## [Your goal]
Because the material must be preserved as it stands, copy every line exactly.

[[ Exercise data, beginning ]]

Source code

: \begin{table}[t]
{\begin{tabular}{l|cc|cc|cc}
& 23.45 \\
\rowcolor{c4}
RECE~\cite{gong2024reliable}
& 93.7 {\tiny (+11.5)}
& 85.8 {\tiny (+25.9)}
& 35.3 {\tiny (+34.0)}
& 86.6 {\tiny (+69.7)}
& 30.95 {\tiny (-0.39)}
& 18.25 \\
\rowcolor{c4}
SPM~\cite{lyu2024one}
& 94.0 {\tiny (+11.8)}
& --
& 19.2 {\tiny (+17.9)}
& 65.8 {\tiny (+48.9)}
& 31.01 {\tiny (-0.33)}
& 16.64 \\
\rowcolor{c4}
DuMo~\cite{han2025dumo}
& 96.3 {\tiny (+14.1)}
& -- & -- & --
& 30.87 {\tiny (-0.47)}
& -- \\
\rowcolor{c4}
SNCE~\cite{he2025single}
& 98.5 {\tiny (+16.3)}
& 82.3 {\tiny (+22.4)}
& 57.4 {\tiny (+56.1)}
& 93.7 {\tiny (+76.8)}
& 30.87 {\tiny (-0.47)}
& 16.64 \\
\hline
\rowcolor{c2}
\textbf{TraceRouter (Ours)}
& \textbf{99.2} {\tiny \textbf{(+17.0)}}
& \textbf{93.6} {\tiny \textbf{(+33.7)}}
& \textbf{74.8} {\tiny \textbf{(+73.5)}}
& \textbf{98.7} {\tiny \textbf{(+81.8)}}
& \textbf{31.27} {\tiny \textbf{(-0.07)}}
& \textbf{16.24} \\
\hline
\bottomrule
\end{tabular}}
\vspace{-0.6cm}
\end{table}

[[ Exercise data, end ]]

## [Problem solution]
Source code

: \begin{table}[t]
{\begin{tabular}{l|cc|cc|cc}
& 23.45 \\
\rowcolor{c4}
RECE~\cite{gong2024reliable}
& 93.7 {\tiny (+11.5)}
& 85.8 {\tiny (+25.9)}
& 35.3 {\tiny (+34.0)}
& 86.6 {\tiny (+69.7)}
& 30.95 {\tiny (-0.39)}
& 18.25 \\
\rowcolor{c4}
SPM~\cite{lyu2024one}
& 94.0 {\tiny (+11.8)}
& --
& 19.2 {\tiny (+17.9)}
& 65.8 {\tiny (+48.9)}
& 31.01 {\tiny (-0.33)}
& 16.64 \\
\rowcolor{c4}
DuMo~\cite{han2025dumo}
& 96.3 {\tiny (+14.1)}
& -- & -- & --
& 30.87 {\tiny (-0.47)}
& -- \\
\rowcolor{c4}
SNCE~\cite{he2025single}
& 98.5 {\tiny (+16.3)}
& 82.3 {\tiny (+22.4)}
& 57.4 {\tiny (+56.1)}
& 93.7 {\tiny (+76.8)}
& 30.87 {\tiny (-0.47)}
& 16.64 \\
\hline
\rowcolor{c2}
\textbf{TraceRouter (Ours)}
& \textbf{99.2} {\tiny \textbf{(+17.0)}}
& \textbf{93.6} {\tiny \textbf{(+33.7)}}
& \textbf{74.8} {\tiny \textbf{(+73.5)}}
& \textbf{98.7} {\tiny \textbf{(+81.8)}}
& \textbf{31.27} {\tiny \textbf{(-0.07)}}
& \textbf{16.24} \\
\hline
\bottomrule
\end{tabular}}
\vspace{-0.6cm}
\end{table}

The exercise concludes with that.